Ongoing & Future Research

• Dual-hormone artificial pancreas: Multiple groups advancing closed-loop systems pairing insulin pumps with glucagon pumps. Key challenges include glucagon stability in pump reservoirs and optimal dosing algorithms. Dasiglucagon (Zealand Pharma) designed specifically for pump compatibility.
• MASH/NAFLD treatment (dual agonists): Survodutide (BI 456906) in phase 3 for MASH and obesity. Cotadutide in phase 2b for MASH with liver fibrosis. These leverage glucagon's hepatic lipid-mobilizing effects.
• Retatrutide (triple agonist): Phase 3 program for obesity and type 2 diabetes. Combines GIP/GLP-1/glucagon receptor agonism for potentially best-in-class weight loss.
• Glucagon receptor antagonists: Small molecules blocking the glucagon receptor (e.g., volagidemab) studied for type 1 diabetes to reduce insulin requirements and improve glycemic control. Concerns about alpha cell hyperplasia with chronic blockade.

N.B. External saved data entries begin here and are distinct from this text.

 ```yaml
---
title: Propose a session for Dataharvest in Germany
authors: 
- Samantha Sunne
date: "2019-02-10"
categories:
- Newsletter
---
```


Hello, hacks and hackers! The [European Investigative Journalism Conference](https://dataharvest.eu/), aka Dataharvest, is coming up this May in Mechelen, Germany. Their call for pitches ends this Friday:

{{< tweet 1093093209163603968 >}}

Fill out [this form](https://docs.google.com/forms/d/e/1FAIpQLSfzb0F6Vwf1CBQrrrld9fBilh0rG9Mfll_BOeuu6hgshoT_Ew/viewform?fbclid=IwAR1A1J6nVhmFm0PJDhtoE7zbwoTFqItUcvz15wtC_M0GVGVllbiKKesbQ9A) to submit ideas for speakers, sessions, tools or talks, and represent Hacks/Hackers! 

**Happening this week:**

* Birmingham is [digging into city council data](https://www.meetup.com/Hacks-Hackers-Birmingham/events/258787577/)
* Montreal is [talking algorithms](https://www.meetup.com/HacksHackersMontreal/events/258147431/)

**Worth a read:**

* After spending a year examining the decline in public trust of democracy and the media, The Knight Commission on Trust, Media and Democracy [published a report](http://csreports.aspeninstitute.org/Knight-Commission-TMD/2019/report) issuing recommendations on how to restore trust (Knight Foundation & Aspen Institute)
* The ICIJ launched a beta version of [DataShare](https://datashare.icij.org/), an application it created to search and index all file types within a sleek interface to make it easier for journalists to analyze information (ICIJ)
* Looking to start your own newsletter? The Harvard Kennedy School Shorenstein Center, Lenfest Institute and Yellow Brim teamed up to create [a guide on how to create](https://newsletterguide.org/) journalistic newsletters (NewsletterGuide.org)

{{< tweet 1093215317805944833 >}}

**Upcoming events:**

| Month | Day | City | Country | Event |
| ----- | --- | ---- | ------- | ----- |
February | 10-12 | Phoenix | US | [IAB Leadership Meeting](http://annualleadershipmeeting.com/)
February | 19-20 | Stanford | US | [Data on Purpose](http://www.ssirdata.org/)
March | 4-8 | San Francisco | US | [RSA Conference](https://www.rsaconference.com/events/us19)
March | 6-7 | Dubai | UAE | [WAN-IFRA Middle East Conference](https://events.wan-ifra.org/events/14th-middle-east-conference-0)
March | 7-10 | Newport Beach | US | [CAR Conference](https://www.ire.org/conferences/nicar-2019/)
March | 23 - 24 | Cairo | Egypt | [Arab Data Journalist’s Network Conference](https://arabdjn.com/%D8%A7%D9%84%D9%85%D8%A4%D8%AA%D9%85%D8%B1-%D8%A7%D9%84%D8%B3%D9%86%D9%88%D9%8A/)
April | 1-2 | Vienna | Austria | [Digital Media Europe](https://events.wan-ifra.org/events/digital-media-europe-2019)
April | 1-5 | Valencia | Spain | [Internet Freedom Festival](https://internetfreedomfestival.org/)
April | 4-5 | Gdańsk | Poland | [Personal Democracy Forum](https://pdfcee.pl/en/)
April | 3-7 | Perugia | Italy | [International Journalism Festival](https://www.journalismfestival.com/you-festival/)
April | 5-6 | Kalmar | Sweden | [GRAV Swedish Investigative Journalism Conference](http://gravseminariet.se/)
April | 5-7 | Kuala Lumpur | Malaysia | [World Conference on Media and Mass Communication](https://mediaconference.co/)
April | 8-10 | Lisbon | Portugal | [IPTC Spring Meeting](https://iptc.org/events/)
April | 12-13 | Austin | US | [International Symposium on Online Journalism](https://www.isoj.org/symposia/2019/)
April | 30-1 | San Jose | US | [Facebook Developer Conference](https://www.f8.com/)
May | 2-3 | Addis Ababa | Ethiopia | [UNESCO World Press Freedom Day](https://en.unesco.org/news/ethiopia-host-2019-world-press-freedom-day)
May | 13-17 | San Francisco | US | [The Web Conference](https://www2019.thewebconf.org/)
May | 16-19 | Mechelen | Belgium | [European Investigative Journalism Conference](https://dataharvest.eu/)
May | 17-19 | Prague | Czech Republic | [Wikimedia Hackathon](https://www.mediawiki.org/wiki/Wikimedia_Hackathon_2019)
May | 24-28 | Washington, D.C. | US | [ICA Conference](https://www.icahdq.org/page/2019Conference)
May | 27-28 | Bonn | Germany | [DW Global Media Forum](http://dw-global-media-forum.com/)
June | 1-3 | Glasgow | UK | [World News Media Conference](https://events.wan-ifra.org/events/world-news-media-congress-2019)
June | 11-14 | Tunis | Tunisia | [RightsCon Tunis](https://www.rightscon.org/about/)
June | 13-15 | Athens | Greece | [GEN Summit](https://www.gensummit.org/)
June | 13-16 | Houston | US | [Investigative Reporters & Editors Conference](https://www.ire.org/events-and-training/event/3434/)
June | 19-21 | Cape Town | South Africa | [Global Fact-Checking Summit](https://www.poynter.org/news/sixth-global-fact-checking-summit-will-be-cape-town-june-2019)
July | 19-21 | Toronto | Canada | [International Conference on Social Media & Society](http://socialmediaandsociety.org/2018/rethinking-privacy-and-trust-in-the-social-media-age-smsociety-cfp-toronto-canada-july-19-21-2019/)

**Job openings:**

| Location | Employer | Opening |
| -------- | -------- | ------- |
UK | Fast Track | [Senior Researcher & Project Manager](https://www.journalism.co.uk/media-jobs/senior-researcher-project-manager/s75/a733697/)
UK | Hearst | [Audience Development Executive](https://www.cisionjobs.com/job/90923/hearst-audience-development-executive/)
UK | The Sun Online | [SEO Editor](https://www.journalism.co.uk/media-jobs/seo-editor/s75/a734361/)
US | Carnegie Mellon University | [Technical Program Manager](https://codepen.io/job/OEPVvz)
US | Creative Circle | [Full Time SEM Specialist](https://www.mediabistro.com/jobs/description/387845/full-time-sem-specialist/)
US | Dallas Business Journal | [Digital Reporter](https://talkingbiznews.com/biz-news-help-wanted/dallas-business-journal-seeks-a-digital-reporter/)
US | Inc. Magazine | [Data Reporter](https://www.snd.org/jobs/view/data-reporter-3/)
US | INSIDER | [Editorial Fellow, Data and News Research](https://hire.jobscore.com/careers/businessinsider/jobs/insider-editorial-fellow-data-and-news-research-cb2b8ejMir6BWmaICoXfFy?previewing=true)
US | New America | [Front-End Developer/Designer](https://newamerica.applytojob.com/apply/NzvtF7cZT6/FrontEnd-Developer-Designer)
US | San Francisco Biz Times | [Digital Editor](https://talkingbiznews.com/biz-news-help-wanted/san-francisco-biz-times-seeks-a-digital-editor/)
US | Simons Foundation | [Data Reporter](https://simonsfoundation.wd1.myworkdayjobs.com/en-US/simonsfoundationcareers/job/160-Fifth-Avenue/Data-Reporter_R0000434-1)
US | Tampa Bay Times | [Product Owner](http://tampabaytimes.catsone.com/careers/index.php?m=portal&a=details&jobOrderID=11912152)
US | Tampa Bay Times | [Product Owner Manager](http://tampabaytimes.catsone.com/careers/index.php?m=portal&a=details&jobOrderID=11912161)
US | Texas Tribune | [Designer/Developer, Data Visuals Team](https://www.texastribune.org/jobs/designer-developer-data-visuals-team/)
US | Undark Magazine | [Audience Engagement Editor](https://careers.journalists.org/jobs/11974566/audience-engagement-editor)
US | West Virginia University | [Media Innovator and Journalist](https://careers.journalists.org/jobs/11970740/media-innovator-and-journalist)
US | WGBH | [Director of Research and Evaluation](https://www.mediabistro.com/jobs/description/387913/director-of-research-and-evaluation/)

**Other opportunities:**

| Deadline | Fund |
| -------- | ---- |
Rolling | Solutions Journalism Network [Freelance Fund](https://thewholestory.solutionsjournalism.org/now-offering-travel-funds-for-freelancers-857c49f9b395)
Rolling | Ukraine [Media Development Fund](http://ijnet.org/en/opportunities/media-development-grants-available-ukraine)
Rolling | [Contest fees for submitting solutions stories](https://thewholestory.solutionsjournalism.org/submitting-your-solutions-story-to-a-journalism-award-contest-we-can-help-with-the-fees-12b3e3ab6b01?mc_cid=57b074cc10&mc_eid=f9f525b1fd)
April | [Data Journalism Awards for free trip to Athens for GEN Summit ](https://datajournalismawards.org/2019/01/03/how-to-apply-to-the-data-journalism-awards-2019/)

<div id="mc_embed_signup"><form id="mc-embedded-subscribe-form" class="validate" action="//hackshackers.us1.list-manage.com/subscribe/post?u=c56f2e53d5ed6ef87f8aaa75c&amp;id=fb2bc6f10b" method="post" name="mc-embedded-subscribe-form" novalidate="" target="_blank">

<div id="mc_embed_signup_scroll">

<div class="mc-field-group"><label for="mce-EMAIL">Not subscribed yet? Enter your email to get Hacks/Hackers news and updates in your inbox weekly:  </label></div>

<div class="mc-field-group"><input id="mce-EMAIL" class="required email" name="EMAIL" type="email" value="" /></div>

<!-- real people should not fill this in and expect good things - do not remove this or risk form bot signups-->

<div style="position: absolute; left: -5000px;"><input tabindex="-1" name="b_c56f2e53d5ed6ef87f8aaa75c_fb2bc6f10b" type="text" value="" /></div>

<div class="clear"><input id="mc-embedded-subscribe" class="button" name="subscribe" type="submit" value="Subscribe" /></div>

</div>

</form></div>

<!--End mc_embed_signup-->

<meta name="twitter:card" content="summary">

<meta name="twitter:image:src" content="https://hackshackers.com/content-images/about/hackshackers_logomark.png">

• Oral glucagon: Development of oral rescue formulations for hypoglycemia that could be administered to semi-conscious patients (buccal, sublingual).
• Glucagon in critical care: Investigation of glucagon's role in managing hemodynamic instability in ICU settings beyond toxicology, including post-cardiac surgery low output states.